PROBLEM REQUIREMENTS: Each line that contains "работать" needs to be copied from the listing.

INFORMATION SHOWN:
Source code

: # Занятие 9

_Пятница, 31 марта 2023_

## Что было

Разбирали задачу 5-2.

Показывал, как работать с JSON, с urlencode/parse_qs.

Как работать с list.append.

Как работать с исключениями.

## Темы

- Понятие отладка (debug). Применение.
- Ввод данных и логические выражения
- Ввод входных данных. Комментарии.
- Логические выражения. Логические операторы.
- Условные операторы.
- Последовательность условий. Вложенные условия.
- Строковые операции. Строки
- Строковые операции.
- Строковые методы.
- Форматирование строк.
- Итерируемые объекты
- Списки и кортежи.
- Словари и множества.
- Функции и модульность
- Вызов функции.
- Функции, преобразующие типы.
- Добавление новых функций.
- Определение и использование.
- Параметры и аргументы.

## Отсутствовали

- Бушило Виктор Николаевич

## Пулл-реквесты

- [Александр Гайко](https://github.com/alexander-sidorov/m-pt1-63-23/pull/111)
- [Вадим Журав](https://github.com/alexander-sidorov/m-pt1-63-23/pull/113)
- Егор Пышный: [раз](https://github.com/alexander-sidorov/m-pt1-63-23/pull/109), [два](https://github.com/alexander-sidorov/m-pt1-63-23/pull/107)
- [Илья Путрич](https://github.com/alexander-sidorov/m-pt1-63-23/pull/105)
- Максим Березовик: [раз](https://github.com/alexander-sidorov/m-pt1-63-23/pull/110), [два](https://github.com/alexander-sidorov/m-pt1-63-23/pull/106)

SOLUTION FOR THIS EXERCISE:
Показывал, как работать с JSON, с urlencode/parse_qs.
Как работать с list.append.
Как работать с исключениями.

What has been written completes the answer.